** Opening Data provided block **

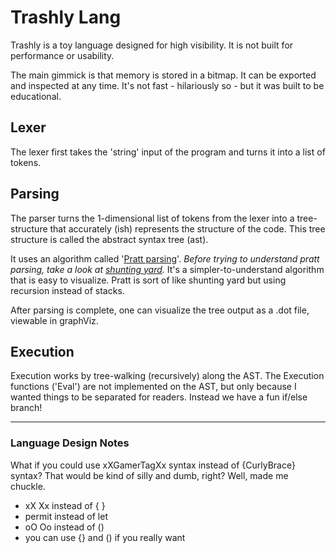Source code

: # Trashly Lang
Trashly is a toy language designed for high visibility. It is not built for performance or usability.

The main gimmick is that memory is stored in a bitmap. It can be exported and inspected at any time. It's not fast - hilariously so - but it was built to be educational.

## Lexer
The lexer first takes the 'string' input of the program and turns it into a list of tokens.

## Parsing
The parser turns the 1-dimensional list of tokens from the lexer into a tree-structure that accurately (ish) represents the structure of the code. This tree structure is called the abstract syntax tree (ast).

It uses an algorithm called '[Pratt parsing](https://en.wikipedia.org/wiki/Operator-precedence_parser#Pratt_parsing)'.
*Before trying to understand pratt parsing, take a look at [shunting yard](https://en.wikipedia.org/wiki/Shunting_yard_algorithm).* It's a simpler-to-understand algorithm that is easy to visualize. Pratt is sort of like shunting yard but using recursion instead of stacks.

After parsing is complete, one can visualize the tree output as a .dot file, viewable in graphViz. 

## Execution
Execution works by tree-walking (recursively) along the AST. The Execution functions ('Eval') are not implemented on the AST, but only because I wanted things to be separated for readers. Instead we have a fun if/else branch!

---
### Language Design Notes
What if you could use xXGamerTagXx syntax instead of {CurlyBrace} syntax? That would be kind of silly and dumb, right? Well, made me chuckle.

- xX Xx instead of { }
- permit instead of let
- oO Oo instead of ()
- you can use {} and () if you really want
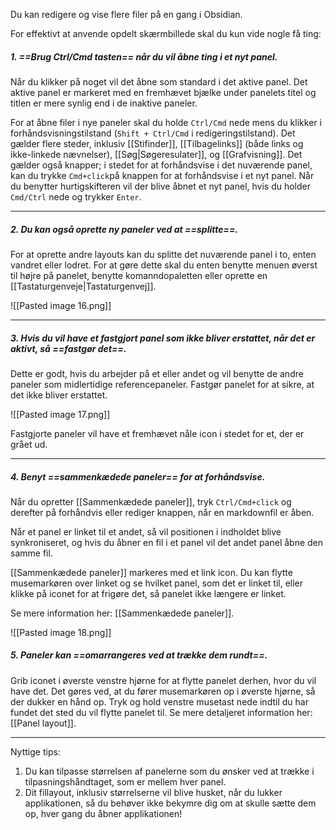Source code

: Du kan redigere og vise flere filer på en gang i Obsidian.

For effektivt at anvende opdelt skærmbillede skal du kun vide nogle få ting:


##### 1. ==Brug Ctrl/Cmd tasten== når du vil åbne ting i et nyt panel.

Når du klikker på noget vil det åbne som standard i det aktive panel. Det aktive panel er markeret med en fremhævet bjælke under panelets titel og titlen er mere synlig end i de inaktive paneler.

For at åbne filer i nye paneler skal du holde `Ctrl/Cmd` nede mens du klikker i forhåndsvisningstilstand (`Shift + Ctrl/Cmd` i redigeringstilstand).  Det gælder flere steder, inklusiv [[Stifinder]], [[Tilbagelinks]] (både links og ikke-linkede nævnelser), [[Søg|Søgeresulater]], og [[Grafvisning]]. Det gælder også knapper; i stedet for at forhåndsvise i det nuværende panel, kan du trykke `Cmd+click`på knappen for at forhåndsvise i et nyt panel. Når du benytter hurtigskifteren vil der blive åbnet et nyt panel, hvis du holder `Cmd/Ctrl` nede og trykker `Enter`.

---

##### 2. Du kan også oprette ny paneler ved at ==splitte==.

For at oprette andre layouts kan du splitte det nuværende panel i to, enten vandret eller lodret. For at gøre dette skal du enten benytte menuen øverst til højre på panelet, benytte komanndopaletten eller oprette en [[Tastaturgenveje|Tastaturgenvej]].

![[Pasted image 16.png]]

---

##### 3. Hvis du vil have et fastgjort panel som ikke bliver erstattet, når det er aktivt, så ==fastgør det==.

Dette er godt, hvis du arbejder på et eller andet og vil benytte de andre paneler som midlertidige referencepaneler. Fastgør panelet for at sikre, at det ikke bliver erstattet.

![[Pasted image 17.png]]

Fastgjorte paneler vil have et fremhævet nåle icon i stedet for et, der er grået ud.

---

##### 4. Benyt ==sammenkædede paneler== for at forhåndsvise.

Når du opretter [[Sammenkædede paneler]], tryk `Ctrl/Cmd+click`  og derefter på forhåndvis eller rediger knappen, når en markdownfil er åben.

Når et panel er linket til et andet, så vil positionen i indholdet blive synkroniseret, og hvis du åbner en fil i et panel vil det andet panel åbne den samme fil.

[[Sammenkædede paneler]] markeres med et link icon. Du kan flytte musemarkøren over linket og se hvilket panel, som det er linket til, eller klikke på iconet for at frigøre det, så panelet ikke længere er linket.

Se mere information her: [[Sammenkædede paneler]].

![[Pasted image 18.png]]

##### 5. Paneler kan  ==omarrangeres ved at trække dem rundt==.

Grib iconet i øverste venstre hjørne for at flytte panelet derhen, hvor du vil have det. Det gøres ved, at du fører musemarkøren op i øverste hjørne, så der dukker en hånd op. Tryk og hold venstre musetast nede indtil du har fundet det sted du vil flytte panelet til. Se mere detaljeret information her: [[Panel layout]].

---

Nyttige tips:

1. Du kan tilpasse størrelsen af panelerne som du ønsker ved at trække i tilpasningshåndtaget, som er mellem hver panel.
2. Dit fillayout, inklusiv størrelserne vil blive husket, når du lukker applikationen, så du behøver ikke bekymre dig om at skulle sætte dem op, hver gang du åbner applikationen!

** Closing Data provided block **

To do
Extract the lines above from the one containing "Når et panel" to the last line, both included, exactly as written.

Exercise result
Når et panel er linket til et andet, så vil positionen i indholdet blive synkroniseret, og hvis du åbner en fil i et panel vil det andet panel åbne den samme fil.

[[Sammenkædede paneler]] markeres med et link icon. Du kan flytte musemarkøren over linket og se hvilket panel, som det er linket til, eller klikke på iconet for at frigøre det, så panelet ikke længere er linket.

Se mere information her: [[Sammenkædede paneler]].

![[Pasted image 18.png]]

##### 5. Paneler kan  ==omarrangeres ved at trække dem rundt==.

Grib iconet i øverste venstre hjørne for at flytte panelet derhen, hvor du vil have det. Det gøres ved, at du fører musemarkøren op i øverste hjørne, så der dukker en hånd op. Tryk og hold venstre musetast nede indtil du har fundet det sted du vil flytte panelet til. Se mere detaljeret information her: [[Panel layout]].

---

Nyttige tips:

1. Du kan tilpasse størrelsen af panelerne som du ønsker ved at trække i tilpasningshåndtaget, som er mellem hver panel.
2. Dit fillayout, inklusiv størrelserne vil blive husket, når du lukker applikationen, så du behøver ikke bekymre dig om at skulle sætte dem op, hver gang du åbner applikationen!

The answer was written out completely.